PROBLEM: Search the records for "with". Copy every line where it appears.

Collected data:
* * * * *

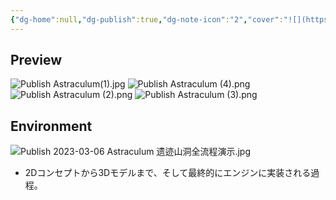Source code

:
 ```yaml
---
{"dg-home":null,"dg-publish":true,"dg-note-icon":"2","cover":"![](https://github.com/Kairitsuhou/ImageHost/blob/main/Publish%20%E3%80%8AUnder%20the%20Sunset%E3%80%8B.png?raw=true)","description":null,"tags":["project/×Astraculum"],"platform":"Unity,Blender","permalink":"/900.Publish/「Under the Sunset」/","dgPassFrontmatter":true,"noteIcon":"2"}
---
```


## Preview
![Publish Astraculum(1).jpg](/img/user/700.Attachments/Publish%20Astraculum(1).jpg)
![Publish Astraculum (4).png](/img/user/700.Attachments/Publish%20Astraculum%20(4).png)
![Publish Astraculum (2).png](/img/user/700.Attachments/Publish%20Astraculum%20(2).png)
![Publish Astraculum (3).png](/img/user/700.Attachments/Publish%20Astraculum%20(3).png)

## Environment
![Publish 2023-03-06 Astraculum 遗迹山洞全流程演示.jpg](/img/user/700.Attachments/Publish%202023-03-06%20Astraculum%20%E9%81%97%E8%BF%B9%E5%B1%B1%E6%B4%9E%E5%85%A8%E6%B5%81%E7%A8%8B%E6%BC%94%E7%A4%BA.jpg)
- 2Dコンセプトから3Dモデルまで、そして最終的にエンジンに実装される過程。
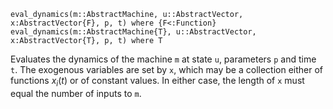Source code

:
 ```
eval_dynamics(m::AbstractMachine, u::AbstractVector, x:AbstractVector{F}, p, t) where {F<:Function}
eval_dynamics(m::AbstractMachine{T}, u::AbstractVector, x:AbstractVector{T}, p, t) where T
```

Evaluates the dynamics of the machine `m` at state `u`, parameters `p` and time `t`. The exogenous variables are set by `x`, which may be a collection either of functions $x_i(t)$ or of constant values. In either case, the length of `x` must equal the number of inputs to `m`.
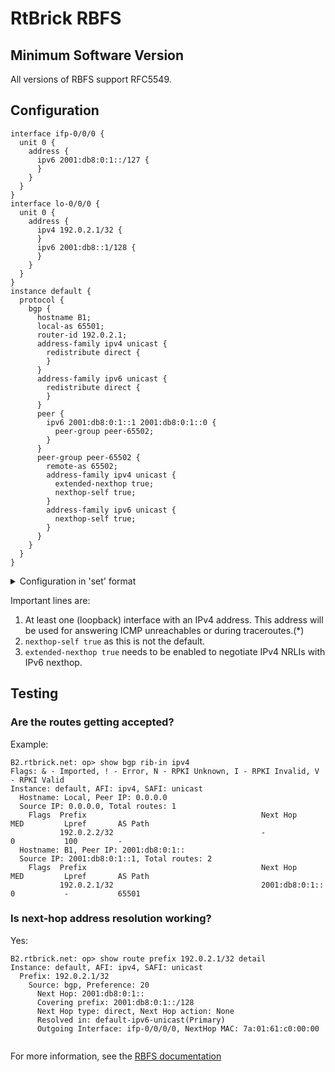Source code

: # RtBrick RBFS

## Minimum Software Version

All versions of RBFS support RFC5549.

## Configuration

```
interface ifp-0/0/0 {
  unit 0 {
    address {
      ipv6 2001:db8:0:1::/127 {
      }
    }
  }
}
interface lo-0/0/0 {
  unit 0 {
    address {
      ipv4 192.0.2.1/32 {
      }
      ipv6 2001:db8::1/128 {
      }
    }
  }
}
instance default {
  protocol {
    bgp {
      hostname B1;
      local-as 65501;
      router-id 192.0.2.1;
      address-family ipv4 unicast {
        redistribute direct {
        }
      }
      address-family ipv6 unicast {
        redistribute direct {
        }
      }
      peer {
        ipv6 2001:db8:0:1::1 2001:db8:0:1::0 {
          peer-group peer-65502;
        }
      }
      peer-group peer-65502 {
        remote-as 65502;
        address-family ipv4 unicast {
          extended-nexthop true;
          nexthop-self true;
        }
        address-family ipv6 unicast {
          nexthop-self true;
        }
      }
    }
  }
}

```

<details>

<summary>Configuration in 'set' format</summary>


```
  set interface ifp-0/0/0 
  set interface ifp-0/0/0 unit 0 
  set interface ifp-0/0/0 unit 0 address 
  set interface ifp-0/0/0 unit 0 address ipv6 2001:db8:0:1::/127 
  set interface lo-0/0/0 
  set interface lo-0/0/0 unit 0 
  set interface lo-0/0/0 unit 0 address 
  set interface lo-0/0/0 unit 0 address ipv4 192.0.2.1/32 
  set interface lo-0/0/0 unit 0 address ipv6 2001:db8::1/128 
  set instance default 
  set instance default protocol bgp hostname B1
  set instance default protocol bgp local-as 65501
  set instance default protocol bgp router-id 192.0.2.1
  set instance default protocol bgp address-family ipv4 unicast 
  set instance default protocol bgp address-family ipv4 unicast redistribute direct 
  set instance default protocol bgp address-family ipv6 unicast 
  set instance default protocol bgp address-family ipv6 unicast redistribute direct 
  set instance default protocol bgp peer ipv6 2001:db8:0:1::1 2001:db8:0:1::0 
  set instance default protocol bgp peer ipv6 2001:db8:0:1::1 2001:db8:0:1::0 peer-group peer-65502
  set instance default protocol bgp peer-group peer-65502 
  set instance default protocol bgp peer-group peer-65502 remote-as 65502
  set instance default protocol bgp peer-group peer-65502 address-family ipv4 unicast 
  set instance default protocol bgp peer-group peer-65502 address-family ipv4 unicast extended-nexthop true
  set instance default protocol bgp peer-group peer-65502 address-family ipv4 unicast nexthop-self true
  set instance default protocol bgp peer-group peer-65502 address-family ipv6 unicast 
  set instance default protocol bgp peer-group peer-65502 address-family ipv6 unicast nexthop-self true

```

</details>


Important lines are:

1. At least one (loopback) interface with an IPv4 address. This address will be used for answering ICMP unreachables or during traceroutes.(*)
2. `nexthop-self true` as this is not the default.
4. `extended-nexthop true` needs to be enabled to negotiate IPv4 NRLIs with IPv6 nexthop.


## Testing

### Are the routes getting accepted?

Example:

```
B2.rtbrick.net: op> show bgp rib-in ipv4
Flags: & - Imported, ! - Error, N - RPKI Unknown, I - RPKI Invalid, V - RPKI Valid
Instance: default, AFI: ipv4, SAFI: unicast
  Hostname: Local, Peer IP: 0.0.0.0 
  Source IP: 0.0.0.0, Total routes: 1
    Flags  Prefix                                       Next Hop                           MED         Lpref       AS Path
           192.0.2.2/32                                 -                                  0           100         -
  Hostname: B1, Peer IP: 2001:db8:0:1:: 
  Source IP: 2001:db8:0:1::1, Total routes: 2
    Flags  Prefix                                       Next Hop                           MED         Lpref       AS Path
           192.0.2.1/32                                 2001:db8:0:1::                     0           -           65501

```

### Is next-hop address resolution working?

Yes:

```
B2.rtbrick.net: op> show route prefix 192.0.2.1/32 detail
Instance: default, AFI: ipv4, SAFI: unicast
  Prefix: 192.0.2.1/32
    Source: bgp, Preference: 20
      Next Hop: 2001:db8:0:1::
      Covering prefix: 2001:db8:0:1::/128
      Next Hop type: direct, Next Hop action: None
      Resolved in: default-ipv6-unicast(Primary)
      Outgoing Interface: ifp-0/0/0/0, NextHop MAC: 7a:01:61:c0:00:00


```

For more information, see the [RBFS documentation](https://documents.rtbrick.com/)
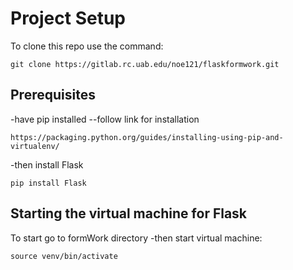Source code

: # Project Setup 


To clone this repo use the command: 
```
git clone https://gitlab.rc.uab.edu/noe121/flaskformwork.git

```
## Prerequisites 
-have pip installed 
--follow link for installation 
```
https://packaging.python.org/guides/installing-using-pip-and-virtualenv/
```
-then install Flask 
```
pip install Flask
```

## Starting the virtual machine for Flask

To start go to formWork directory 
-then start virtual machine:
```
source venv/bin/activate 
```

* * * * *

RESULT FOR THIS TASK:
1. At least one (loopback) interface with an IPv4 address. This address will be used for answering ICMP unreachables or during traceroutes.(*)
4. `extended-nexthop true` needs to be enabled to negotiate IPv4 NRLIs with IPv6 nexthop.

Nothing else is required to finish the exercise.